__ABOUT THIS EXERCISE__. Copy each line below without leaving any out.

__STORED DATA__.
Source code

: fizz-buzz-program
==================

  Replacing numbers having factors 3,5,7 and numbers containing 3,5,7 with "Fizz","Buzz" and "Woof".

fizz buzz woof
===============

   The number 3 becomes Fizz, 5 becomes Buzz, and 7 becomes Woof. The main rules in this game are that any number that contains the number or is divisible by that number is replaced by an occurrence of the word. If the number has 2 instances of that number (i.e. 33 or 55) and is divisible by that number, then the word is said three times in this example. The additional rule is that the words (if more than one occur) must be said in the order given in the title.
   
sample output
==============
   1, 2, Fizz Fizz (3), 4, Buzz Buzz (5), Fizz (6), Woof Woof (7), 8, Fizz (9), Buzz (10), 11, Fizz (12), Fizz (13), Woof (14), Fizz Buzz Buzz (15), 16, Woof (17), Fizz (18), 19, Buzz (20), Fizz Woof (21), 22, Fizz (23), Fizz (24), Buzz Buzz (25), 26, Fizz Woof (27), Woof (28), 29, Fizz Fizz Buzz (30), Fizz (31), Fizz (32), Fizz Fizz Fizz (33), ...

__EXPECTED ANSWER__.
Source code

: fizz-buzz-program
==================

  Replacing numbers having factors 3,5,7 and numbers containing 3,5,7 with "Fizz","Buzz" and "Woof".

fizz buzz woof
===============

   The number 3 becomes Fizz, 5 becomes Buzz, and 7 becomes Woof. The main rules in this game are that any number that contains the number or is divisible by that number is replaced by an occurrence of the word. If the number has 2 instances of that number (i.e. 33 or 55) and is divisible by that number, then the word is said three times in this example. The additional rule is that the words (if more than one occur) must be said in the order given in the title.
   
sample output
==============
   1, 2, Fizz Fizz (3), 4, Buzz Buzz (5), Fizz (6), Woof Woof (7), 8, Fizz (9), Buzz (10), 11, Fizz (12), Fizz (13), Woof (14), Fizz Buzz Buzz (15), 16, Woof (17), Fizz (18), 19, Buzz (20), Fizz Woof (21), 22, Fizz (23), Fizz (24), Buzz Buzz (25), 26, Fizz Woof (27), Woof (28), 29, Fizz Fizz Buzz (30), Fizz (31), Fizz (32), Fizz Fizz Fizz (33), ...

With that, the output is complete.